- **Exercise objective**
Take the data below and filter it for lines containing the word "totalUsers"; show each line found.

- **Supplied entries**
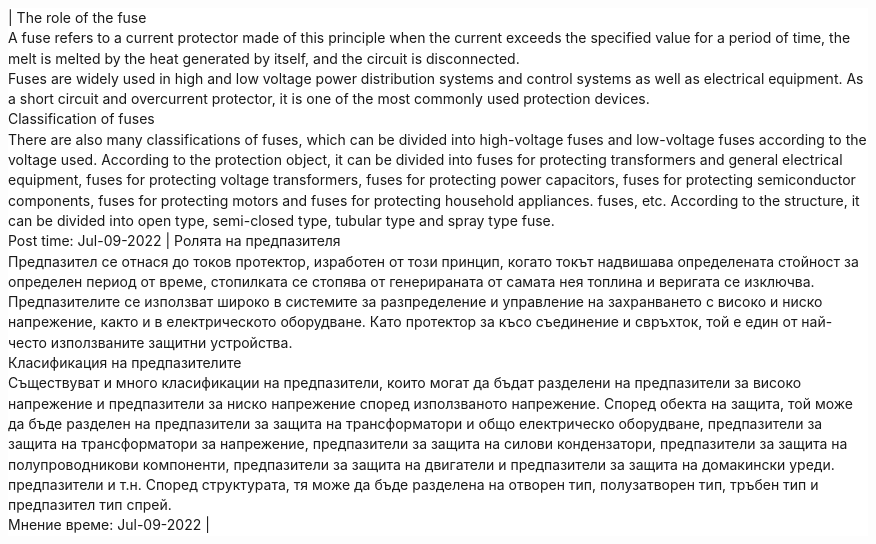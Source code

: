 | The role of the fuse<br/>A fuse refers to a current protector made of this principle when the current exceeds the specified value for a period of time, the melt is melted by the heat generated by itself, and the circuit is disconnected.<br/>Fuses are widely used in high and low voltage power distribution systems and control systems as well as electrical equipment. As a short circuit and overcurrent protector, it is one of the most commonly used protection devices.<br/>Classification of fuses<br/>There are also many classifications of fuses, which can be divided into high-voltage fuses and low-voltage fuses according to the voltage used. According to the protection object, it can be divided into fuses for protecting transformers and general electrical equipment, fuses for protecting voltage transformers, fuses for protecting power capacitors, fuses for protecting semiconductor components, fuses for protecting motors and fuses for protecting household appliances. fuses, etc. According to the structure, it can be divided into open type, semi-closed type, tubular type and spray type fuse.<br/>Post time: Jul-09-2022 | Ролята на предпазителя<br/>Предпазител се отнася до токов протектор, изработен от този принцип, когато токът надвишава определената стойност за определен период от време, стопилката се стопява от генерираната от самата нея топлина и веригата се изключва.<br/>Предпазителите се използват широко в системите за разпределение и управление на захранването с високо и ниско напрежение, както и в електрическото оборудване. Като протектор за късо съединение и свръхток, той е един от най-често използваните защитни устройства.<br/>Класификация на предпазителите<br/>Съществуват и много класификации на предпазители, които могат да бъдат разделени на предпазители за високо напрежение и предпазители за ниско напрежение според използваното напрежение. Според обекта на защита, той може да бъде разделен на предпазители за защита на трансформатори и общо електрическо оборудване, предпазители за защита на трансформатори за напрежение, предпазители за защита на силови кондензатори, предпазители за защита на полупроводникови компоненти, предпазители за защита на двигатели и предпазители за защита на домакински уреди. предпазители и т.н. Според структурата, тя може да бъде разделена на отворен тип, полузатворен тип, тръбен тип и предпазител тип спрей.<br/>Мнение време: Jul-09-2022 |
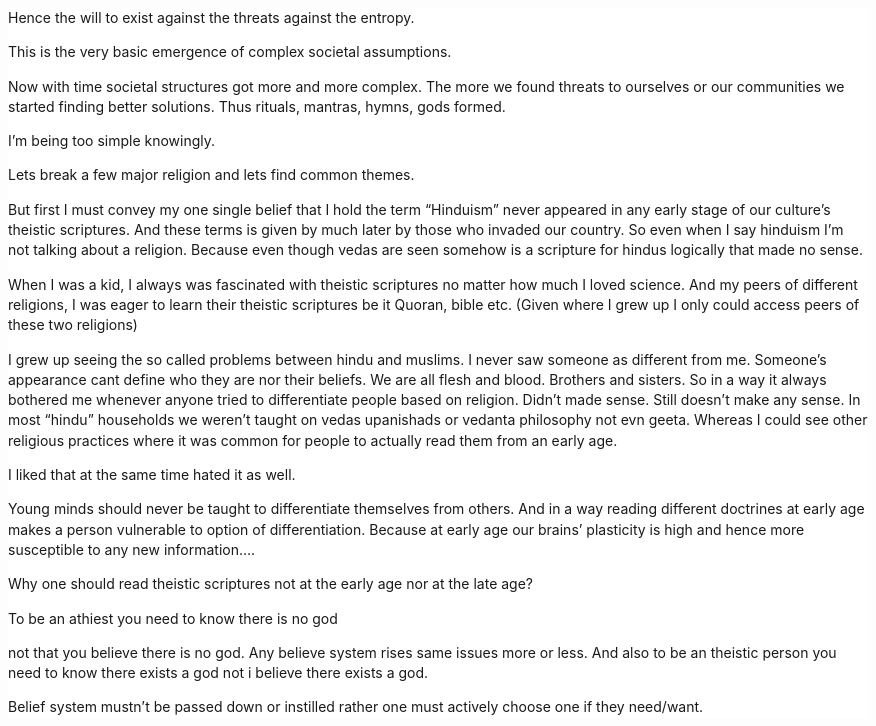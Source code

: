   

Hence the will to exist against the threats against the entropy.

  

This is the very basic emergence of complex societal assumptions.

  

Now with time societal structures got more and more complex. The more we found threats to ourselves or our communities we started finding better solutions. Thus rituals, mantras, hymns, gods formed. 

  

I’m being too simple knowingly. 

  

Lets break a few major religion and lets find common themes. 

  

But first I must convey my one single belief that I hold the term “Hinduism” never appeared in any early stage of our culture’s theistic scriptures. And these terms is given by much later by those who invaded our country. So even when I say hinduism I’m not talking about a religion. Because even though vedas are seen somehow is a scripture for hindus logically that made no sense. 

  

When I was a kid, I always was fascinated with theistic scriptures no matter how much I loved science. And my peers of different religions, I was eager to learn their theistic scriptures be it Quoran, bible etc. (Given where I grew up I only could access peers of these two religions) 

  

I grew up seeing the so called problems between hindu and muslims. I never saw someone as different from me. Someone’s appearance cant define who they are nor their beliefs. We are all flesh and blood. Brothers and sisters. So in a way it always bothered me whenever anyone tried to differentiate people based on religion. Didn’t made sense. Still doesn’t make any sense. In most “hindu” households we weren’t taught on vedas upanishads or vedanta philosophy not evn geeta. Whereas I could see other religious practices where it was common for people to actually read them from an early age. 

  

I liked that at the same time hated it as well. 

Young minds should never be taught to differentiate themselves from others. And in a way reading different doctrines at early age makes a person vulnerable to option of differentiation. Because at early age our brains’ plasticity is high and hence more susceptible to any new information….

  

Why one should read theistic scriptures not at the early age nor at the late age?

  

To be an athiest you need to know there is no god 

not that you believe there is no god. Any believe system rises same issues more or less. And also to be an theistic person you need to know there exists a god not i believe there exists a god. 

  

Belief system mustn’t be passed down or instilled rather one must actively choose one if they need/want. 

  
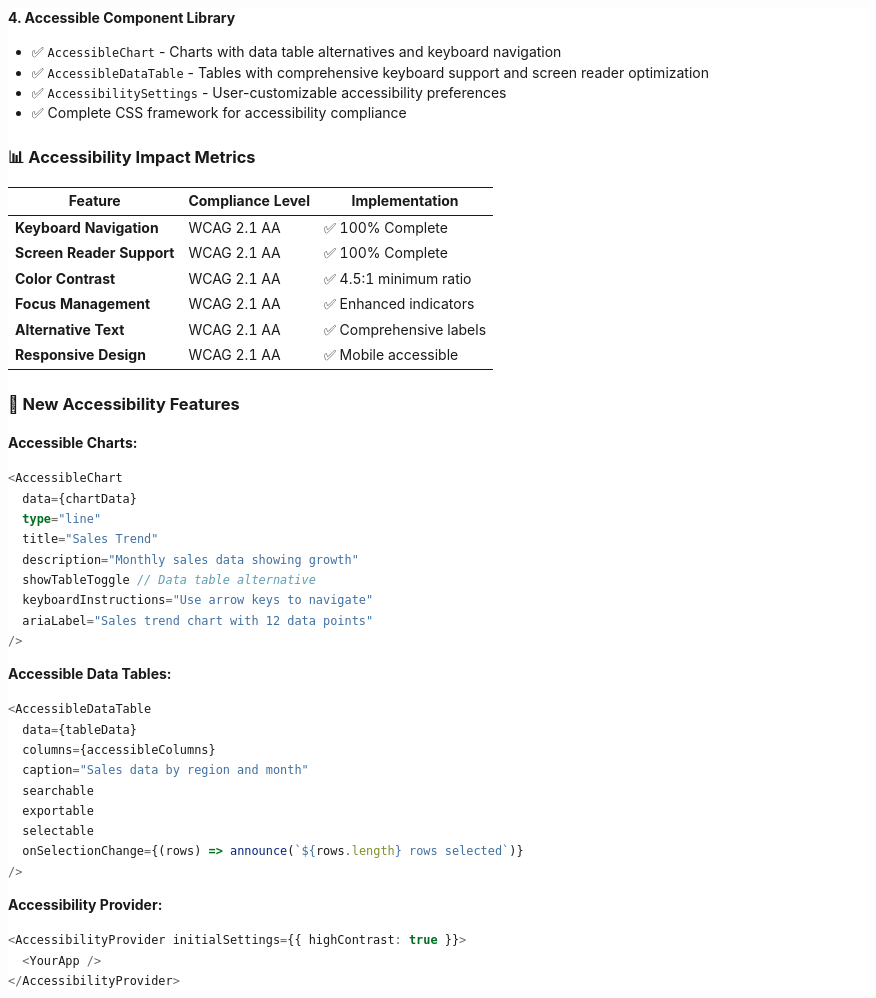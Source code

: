 **4. Accessible Component Library**
- ✅ `AccessibleChart` - Charts with data table alternatives and keyboard navigation
- ✅ `AccessibleDataTable` - Tables with comprehensive keyboard support and screen reader optimization
- ✅ `AccessibilitySettings` - User-customizable accessibility preferences
- ✅ Complete CSS framework for accessibility compliance

### 📊 Accessibility Impact Metrics

| Feature | Compliance Level | Implementation |
|---------|------------------|----------------|
| **Keyboard Navigation** | WCAG 2.1 AA | ✅ 100% Complete |
| **Screen Reader Support** | WCAG 2.1 AA | ✅ 100% Complete |
| **Color Contrast** | WCAG 2.1 AA | ✅ 4.5:1 minimum ratio |
| **Focus Management** | WCAG 2.1 AA | ✅ Enhanced indicators |
| **Alternative Text** | WCAG 2.1 AA | ✅ Comprehensive labels |
| **Responsive Design** | WCAG 2.1 AA | ✅ Mobile accessible |

### 🎯 New Accessibility Features

**Accessible Charts:**
```typescript
<AccessibleChart
  data={chartData}
  type="line"
  title="Sales Trend"
  description="Monthly sales data showing growth"
  showTableToggle // Data table alternative
  keyboardInstructions="Use arrow keys to navigate"
  ariaLabel="Sales trend chart with 12 data points"
/>
```

**Accessible Data Tables:**
```typescript
<AccessibleDataTable
  data={tableData}
  columns={accessibleColumns}
  caption="Sales data by region and month"
  searchable
  exportable
  selectable
  onSelectionChange={(rows) => announce(`${rows.length} rows selected`)}
/>
```

**Accessibility Provider:**
```typescript
<AccessibilityProvider initialSettings={{ highContrast: true }}>
  <YourApp />
</AccessibilityProvider>
```
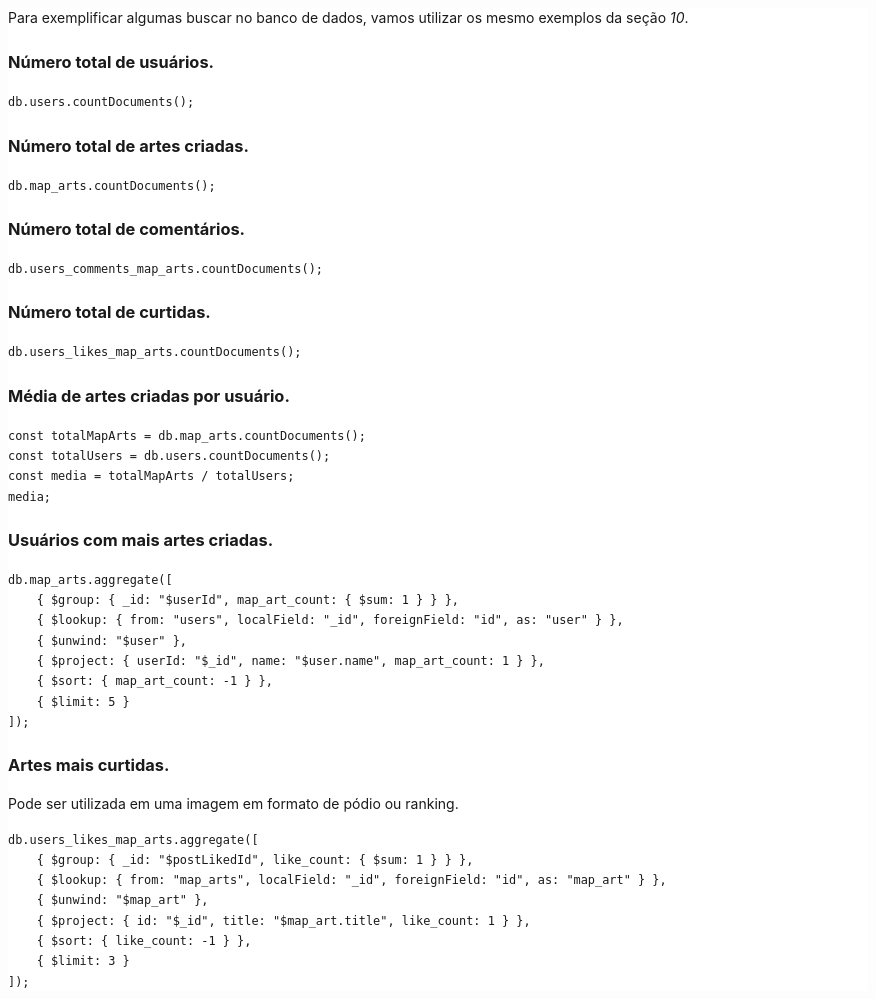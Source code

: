 Para exemplificar algumas buscar no banco de dados, vamos utilizar os mesmo exemplos da seção *10*.

### Número total de usuários.

```
db.users.countDocuments();
```

### Número total de artes criadas.

```
db.map_arts.countDocuments();
```

### Número total de comentários.

```
db.users_comments_map_arts.countDocuments();
```

### Número total de curtidas.

```
db.users_likes_map_arts.countDocuments();
```

### Média de artes criadas por usuário.

```
const totalMapArts = db.map_arts.countDocuments();
const totalUsers = db.users.countDocuments();
const media = totalMapArts / totalUsers;
media;
```

### Usuários com mais artes criadas.

```
db.map_arts.aggregate([
    { $group: { _id: "$userId", map_art_count: { $sum: 1 } } },
    { $lookup: { from: "users", localField: "_id", foreignField: "id", as: "user" } },
    { $unwind: "$user" },
    { $project: { userId: "$_id", name: "$user.name", map_art_count: 1 } },
    { $sort: { map_art_count: -1 } },
    { $limit: 5 }
]);
```

### Artes mais curtidas.

Pode ser utilizada em uma imagem em formato de pódio ou ranking.

```
db.users_likes_map_arts.aggregate([
    { $group: { _id: "$postLikedId", like_count: { $sum: 1 } } },
    { $lookup: { from: "map_arts", localField: "_id", foreignField: "id", as: "map_art" } },
    { $unwind: "$map_art" },
    { $project: { id: "$_id", title: "$map_art.title", like_count: 1 } },
    { $sort: { like_count: -1 } },
    { $limit: 3 }
]);
```
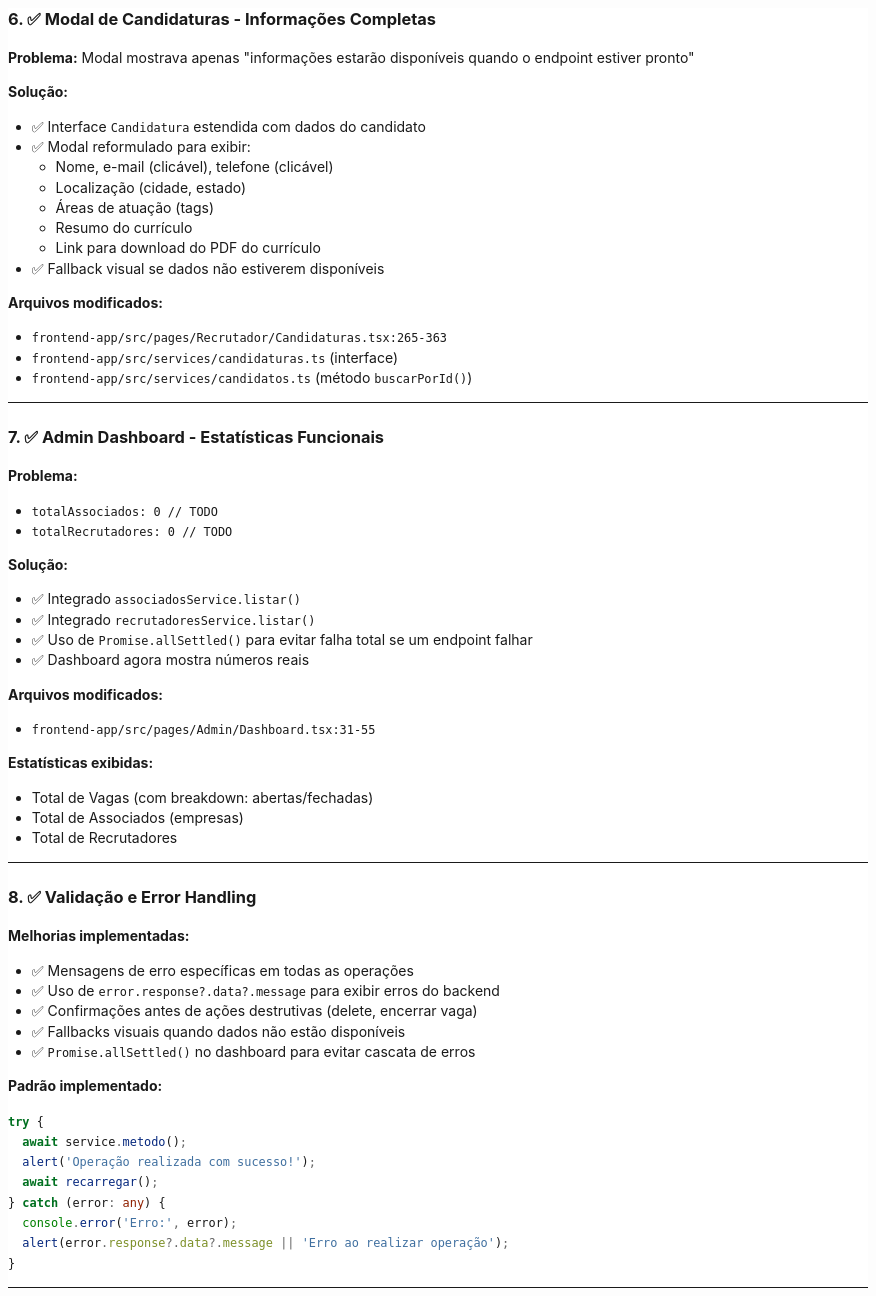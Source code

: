 ### 6. ✅ Modal de Candidaturas - Informações Completas

**Problema:** Modal mostrava apenas "informações estarão disponíveis quando o endpoint estiver pronto"

**Solução:**
- ✅ Interface `Candidatura` estendida com dados do candidato
- ✅ Modal reformulado para exibir:
  - Nome, e-mail (clicável), telefone (clicável)
  - Localização (cidade, estado)
  - Áreas de atuação (tags)
  - Resumo do currículo
  - Link para download do PDF do currículo
- ✅ Fallback visual se dados não estiverem disponíveis

**Arquivos modificados:**
- `frontend-app/src/pages/Recrutador/Candidaturas.tsx:265-363`
- `frontend-app/src/services/candidaturas.ts` (interface)
- `frontend-app/src/services/candidatos.ts` (método `buscarPorId()`)

---

### 7. ✅ Admin Dashboard - Estatísticas Funcionais

**Problema:**
- `totalAssociados: 0 // TODO`
- `totalRecrutadores: 0 // TODO`

**Solução:**
- ✅ Integrado `associadosService.listar()`
- ✅ Integrado `recrutadoresService.listar()`
- ✅ Uso de `Promise.allSettled()` para evitar falha total se um endpoint falhar
- ✅ Dashboard agora mostra números reais

**Arquivos modificados:**
- `frontend-app/src/pages/Admin/Dashboard.tsx:31-55`

**Estatísticas exibidas:**
- Total de Vagas (com breakdown: abertas/fechadas)
- Total de Associados (empresas)
- Total de Recrutadores

---

### 8. ✅ Validação e Error Handling

**Melhorias implementadas:**
- ✅ Mensagens de erro específicas em todas as operações
- ✅ Uso de `error.response?.data?.message` para exibir erros do backend
- ✅ Confirmações antes de ações destrutivas (delete, encerrar vaga)
- ✅ Fallbacks visuais quando dados não estão disponíveis
- ✅ `Promise.allSettled()` no dashboard para evitar cascata de erros

**Padrão implementado:**
```typescript
try {
  await service.metodo();
  alert('Operação realizada com sucesso!');
  await recarregar();
} catch (error: any) {
  console.error('Erro:', error);
  alert(error.response?.data?.message || 'Erro ao realizar operação');
}
```

---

- **Answer for this exercise**
const totalUsers = db.users.countDocuments();
const media = totalMapArts / totalUsers;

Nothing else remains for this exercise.